## Problem description
Copy word for word, please, the lines of the entries below running from the one containing "sky130 standard-cell library." to the one containing "analytical-model fidelity against", both ends included.

(Dataset entries)
################

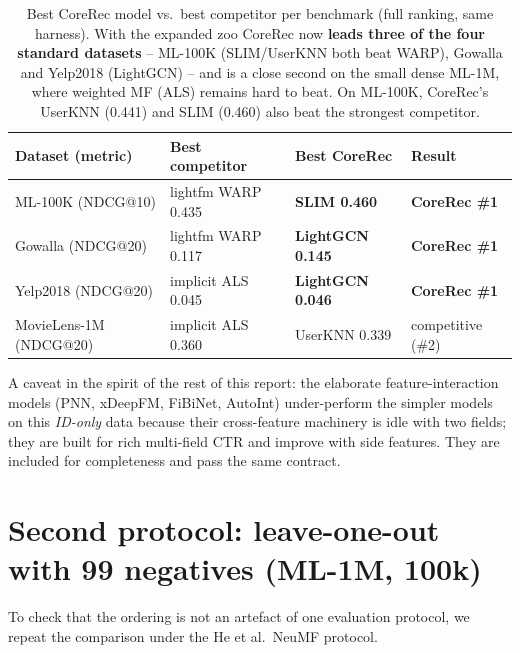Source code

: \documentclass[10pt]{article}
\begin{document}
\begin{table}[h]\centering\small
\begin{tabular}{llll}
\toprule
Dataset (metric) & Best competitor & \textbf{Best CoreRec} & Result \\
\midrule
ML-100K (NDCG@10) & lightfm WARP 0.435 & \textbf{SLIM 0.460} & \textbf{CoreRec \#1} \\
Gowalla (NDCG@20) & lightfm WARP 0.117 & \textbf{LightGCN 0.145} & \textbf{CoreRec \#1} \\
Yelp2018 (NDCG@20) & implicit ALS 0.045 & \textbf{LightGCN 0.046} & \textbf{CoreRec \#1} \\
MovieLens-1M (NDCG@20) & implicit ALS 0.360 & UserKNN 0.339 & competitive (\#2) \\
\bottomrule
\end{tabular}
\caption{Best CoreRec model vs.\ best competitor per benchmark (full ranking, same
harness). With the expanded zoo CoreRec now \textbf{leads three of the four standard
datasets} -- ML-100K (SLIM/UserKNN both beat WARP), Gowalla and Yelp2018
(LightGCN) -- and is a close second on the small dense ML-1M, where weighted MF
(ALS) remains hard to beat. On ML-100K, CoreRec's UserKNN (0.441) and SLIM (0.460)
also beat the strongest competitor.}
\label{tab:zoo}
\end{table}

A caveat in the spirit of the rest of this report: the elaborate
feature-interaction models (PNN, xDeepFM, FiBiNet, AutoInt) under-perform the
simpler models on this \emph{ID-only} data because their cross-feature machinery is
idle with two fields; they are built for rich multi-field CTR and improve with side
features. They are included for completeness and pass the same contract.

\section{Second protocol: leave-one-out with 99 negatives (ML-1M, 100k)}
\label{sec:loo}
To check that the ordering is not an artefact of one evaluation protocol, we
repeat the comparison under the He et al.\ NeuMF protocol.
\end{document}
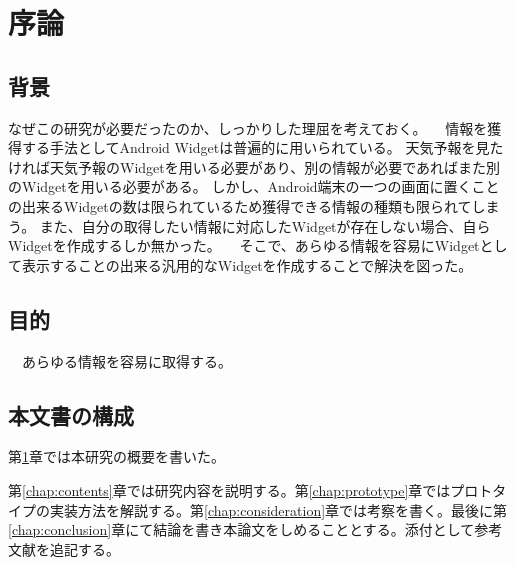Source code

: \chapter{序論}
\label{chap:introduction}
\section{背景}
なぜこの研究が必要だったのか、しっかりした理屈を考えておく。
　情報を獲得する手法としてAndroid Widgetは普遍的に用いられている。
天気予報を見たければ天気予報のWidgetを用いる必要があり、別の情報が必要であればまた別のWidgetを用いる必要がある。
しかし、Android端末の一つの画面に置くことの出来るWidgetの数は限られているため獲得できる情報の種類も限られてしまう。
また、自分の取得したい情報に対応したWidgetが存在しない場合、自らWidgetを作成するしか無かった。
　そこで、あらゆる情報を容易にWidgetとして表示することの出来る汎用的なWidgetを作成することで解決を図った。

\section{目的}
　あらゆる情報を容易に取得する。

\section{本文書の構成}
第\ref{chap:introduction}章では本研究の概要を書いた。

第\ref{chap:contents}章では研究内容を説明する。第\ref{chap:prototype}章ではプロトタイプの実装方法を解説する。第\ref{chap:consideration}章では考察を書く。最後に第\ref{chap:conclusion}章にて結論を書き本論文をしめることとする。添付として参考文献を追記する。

################

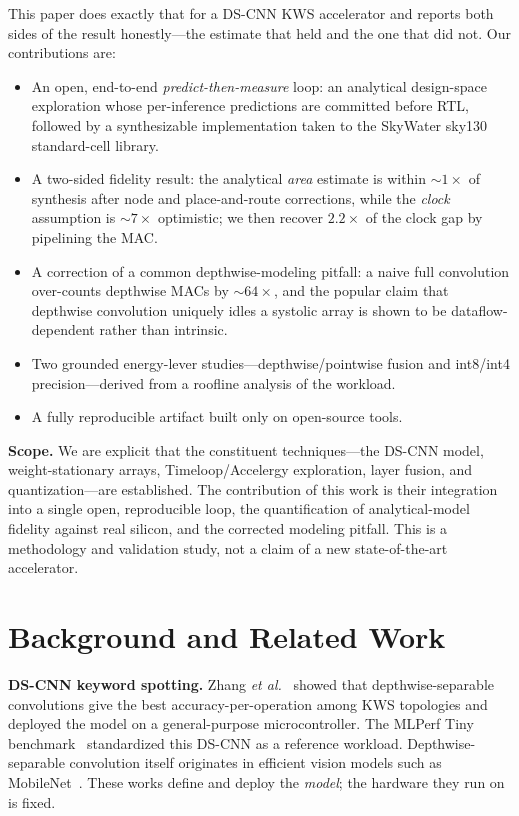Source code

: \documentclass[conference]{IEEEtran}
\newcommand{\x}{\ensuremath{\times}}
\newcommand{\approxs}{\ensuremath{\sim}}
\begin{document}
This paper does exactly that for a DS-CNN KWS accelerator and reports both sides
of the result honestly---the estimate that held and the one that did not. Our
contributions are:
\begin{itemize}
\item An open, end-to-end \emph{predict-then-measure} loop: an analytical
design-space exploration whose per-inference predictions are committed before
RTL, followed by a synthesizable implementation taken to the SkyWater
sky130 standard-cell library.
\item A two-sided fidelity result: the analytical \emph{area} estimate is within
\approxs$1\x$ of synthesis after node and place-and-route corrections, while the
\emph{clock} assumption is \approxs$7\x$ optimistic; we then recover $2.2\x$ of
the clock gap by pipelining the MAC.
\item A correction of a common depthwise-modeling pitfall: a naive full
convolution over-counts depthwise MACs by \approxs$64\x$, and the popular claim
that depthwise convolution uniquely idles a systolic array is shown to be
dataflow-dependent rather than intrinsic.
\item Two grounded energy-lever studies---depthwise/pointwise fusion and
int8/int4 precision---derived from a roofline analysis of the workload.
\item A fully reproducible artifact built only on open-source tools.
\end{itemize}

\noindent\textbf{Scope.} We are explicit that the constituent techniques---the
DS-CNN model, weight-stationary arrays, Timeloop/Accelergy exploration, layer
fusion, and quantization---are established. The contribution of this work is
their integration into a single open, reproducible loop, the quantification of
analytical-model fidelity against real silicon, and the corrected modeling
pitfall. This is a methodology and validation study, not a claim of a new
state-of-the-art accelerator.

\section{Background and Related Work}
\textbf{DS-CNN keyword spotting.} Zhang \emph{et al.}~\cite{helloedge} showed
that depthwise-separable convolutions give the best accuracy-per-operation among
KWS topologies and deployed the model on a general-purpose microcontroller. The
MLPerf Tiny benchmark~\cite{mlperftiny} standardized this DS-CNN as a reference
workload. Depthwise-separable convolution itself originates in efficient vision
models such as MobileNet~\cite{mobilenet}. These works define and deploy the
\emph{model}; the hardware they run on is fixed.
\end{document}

################

## Answer to this exercise
sky130 standard-cell library.
\item A two-sided fidelity result: the analytical \emph{area} estimate is within
\approxs$1\x$ of synthesis after node and place-and-route corrections, while the
\emph{clock} assumption is \approxs$7\x$ optimistic; we then recover $2.2\x$ of
the clock gap by pipelining the MAC.
\item A correction of a common depthwise-modeling pitfall: a naive full
convolution over-counts depthwise MACs by \approxs$64\x$, and the popular claim
that depthwise convolution uniquely idles a systolic array is shown to be
dataflow-dependent rather than intrinsic.
\item Two grounded energy-lever studies---depthwise/pointwise fusion and
int8/int4 precision---derived from a roofline analysis of the workload.
\item A fully reproducible artifact built only on open-source tools.
\end{itemize}

\noindent\textbf{Scope.} We are explicit that the constituent techniques---the
DS-CNN model, weight-stationary arrays, Timeloop/Accelergy exploration, layer
fusion, and quantization---are established. The contribution of this work is
their integration into a single open, reproducible loop, the quantification of
analytical-model fidelity against real silicon, and the corrected modeling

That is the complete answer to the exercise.